LeetCode Merge Two Sorted Lists Solution Explained - Java

For anyone wondering, a linked list is a pointer data structure. This means that when we say “node.next = l1” it is a reference to a pointer which holds the full data. As such the old “next” pointer remains as well as the value. So at the very end we are truly appending the “rest” of the non null list not just a value without a next pointer (it so happens that lines 31&36 are useless)

stevothebeavo

Those who are submitting for the first time and getting an extra 0 in front of the list, its because you are returning the address of an empty node, whereas the first element is being stored in the next node to the head node. Try returning temp_node->next

siddhantsingh

3:45 "First try!"
sees attempts. :o

On a serious note, this is really helpful.
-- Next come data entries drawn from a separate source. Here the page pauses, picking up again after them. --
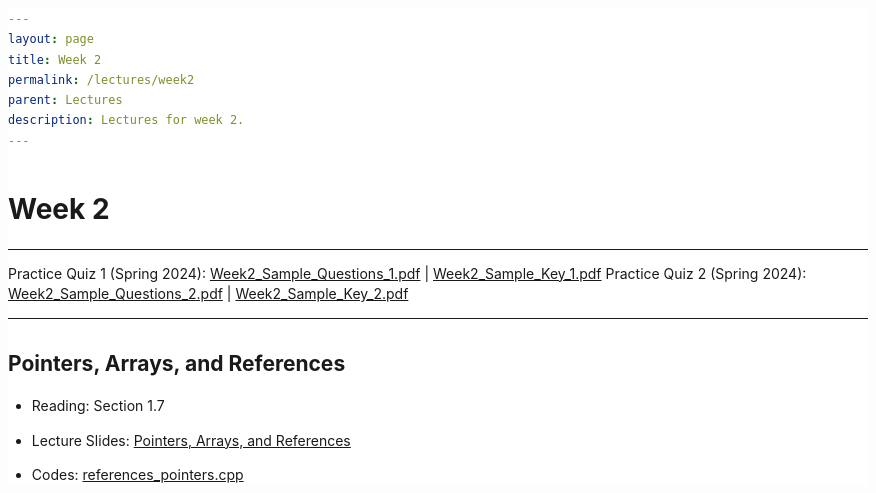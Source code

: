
 ```yaml
---
layout: page
title: Week 2
permalink: /lectures/week2
parent: Lectures
description: Lectures for week 2.
---
```


# Week 2

---



Practice Quiz 1 (Spring 2024): [Week2_Sample_Questions_1.pdf](../assets/week2/quizzes/Week2_Sample_Questions_1.pdf) | [Week2_Sample_Key_1.pdf](../assets/week2/quizzes/Week2_Sample_Key_1.pdf)
Practice Quiz 2 (Spring 2024): [Week2_Sample_Questions_2.pdf](../assets/week2/quizzes/Week2_Sample_Questions_2.pdf) | [Week2_Sample_Key_2.pdf](../assets/week2/quizzes/Week2_Sample_Key_2.pdf)

---

## Pointers, Arrays, and References
* Reading: Section 1.7

* Lecture Slides: [Pointers, Arrays, and References](../assets/week2/slides/Pointers,%20Arrays,%20and%20References.pdf)
* Codes: [references_pointers.cpp](../assets/week2/codes/references_pointers.cpp)

<div align="center">
<iframe id="kaltura_player" src="https://cdnapisec.kaltura.com/p/811482/sp/81148200/embedIframeJs/uiconf_id/27551951/partner_id/811482?iframeembed=true&playerId=kaltura_player&entry_id=1_1dg3f8aa&flashvars[streamerType]=auto&amp;flashvars[localizationCode]=en&amp;flashvars[sideBarContainer.plugin]=true&amp;flashvars[sideBarContainer.position]=left&amp;flashvars[sideBarContainer.clickToClose]=true&amp;flashvars[chapters.plugin]=true&amp;flashvars[chapters.layout]=vertical&amp;flashvars[chapters.thumbnailRotator]=false&amp;flashvars[streamSelector.plugin]=true&amp;flashvars[EmbedPlayer.SpinnerTarget]=videoHolder&amp;flashvars[dualScreen.plugin]=true&amp;flashvars[hotspots.plugin]=1&amp;flashvars[Kaltura.addCrossoriginToIframe]=true&amp;&wid=1_zvzvqc32" width="640" height="396" allowfullscreen webkitallowfullscreen mozAllowFullScreen allow="autoplay *; fullscreen *; encrypted-media *" sandbox="allow-downloads allow-forms allow-same-origin allow-scripts allow-top-navigation allow-pointer-lock allow-popups allow-modals allow-orientation-lock allow-popups-to-escape-sandbox allow-presentation allow-top-navigation-by-user-activation" frameborder="0" title="CSE 232 - Pointers, Arrays, and References.mp4"></iframe>
</div>

<div align="center">
<iframe id="kaltura_player" src="https://cdnapisec.kaltura.com/p/811482/sp/81148200/embedIframeJs/uiconf_id/27551951/partner_id/811482?iframeembed=true&playerId=kaltura_player&entry_id=1_uakea76x&flashvars[streamerType]=auto&amp;flashvars[localizationCode]=en&amp;flashvars[sideBarContainer.plugin]=true&amp;flashvars[sideBarContainer.position]=left&amp;flashvars[sideBarContainer.clickToClose]=true&amp;flashvars[chapters.plugin]=true&amp;flashvars[chapters.layout]=vertical&amp;flashvars[chapters.thumbnailRotator]=false&amp;flashvars[streamSelector.plugin]=true&amp;flashvars[EmbedPlayer.SpinnerTarget]=videoHolder&amp;flashvars[dualScreen.plugin]=true&amp;flashvars[hotspots.plugin]=1&amp;flashvars[Kaltura.addCrossoriginToIframe]=true&amp;&wid=1_2uxnum67" width="640" height="396" allowfullscreen webkitallowfullscreen mozAllowFullScreen allow="autoplay *; fullscreen *; encrypted-media *" sandbox="allow-downloads allow-forms allow-same-origin allow-scripts allow-top-navigation allow-pointer-lock allow-popups allow-modals allow-orientation-lock allow-popups-to-escape-sandbox allow-presentation allow-top-navigation-by-user-activation" frameborder="0" title="CSE 232 - References and Pointers Example"></iframe>
</div>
Thank you so much for posting this, please keep it up!

theducksneezes

Im a third year CS student and even the easy leetcode problems make no sense to me usually. I can tell I still don't have that fundamental base yet. There is a certain level of assumed knowledge this video is going with. Oh well, I will get there : _ )

headyshotta

awesome video. One issue though is on line #31 l1=l1.next and #36 l2=l2.next seems unnecessary

jeffery

I wish i could see more of the editor rather than your face.

vruttantbalde

thanks, nick for posting this, one suggestion front camera screen is blocking the end part of the code.

akware

nick is so legend even my sister know him whenever she swing by my pc she's like hey thats NICK WHITE

GameFlife

Hi. I know about reference types (in Java or C#) but I don't understand how `head` get its value. what topics should I read about to know how its works?

rezayegane

Would be much nicer if your photo wasn't covering up the code :(

e.g.

What if after one of the lists reaches null, the other list has more than one node left in it? For example if the lists were [1, 2, 3, 4] and [5, 6, 7, 8] by the time the first node reaches null the second list would still have 4 more nodes to go through since all the values were larger than the larger value in the first list. With the if statements he added at the end, his program would just pull the first node off the second list and possibly leave more remaining. Wouldn't you want to implement a while loop to go through the remaining list until it reaches null?

sankalppatil

Nick, it's a very good explanation, but your face covers part of the code.

davidfield

Why we are just appending one last node in the final. What if we have 2 link list with 3 and 5 nodes. After while loop we need to append 2 items in the the final list from l2.

divyabharti

How is temp_node being updated as curr updates during the traversal?

SombaKalen

why we return temp_node insteadof curr ???? why???

jasmeenkaur

Very great ! Could you please explain the l1!=null part please I dont get why we really use it?

abiramivadivel

I was trying this problem by sorting inplace. Without creating new list. Was stuck for so many hours 😅

pratikwadekar

I don't understand why you wrote the line 26 code.

vickyk

Shouldn't it be, l1.val <= l2.val ??

ashutoshwalimbe

I was told on the interview that I cannot create a new list and this problem got me stumped.

lostmeme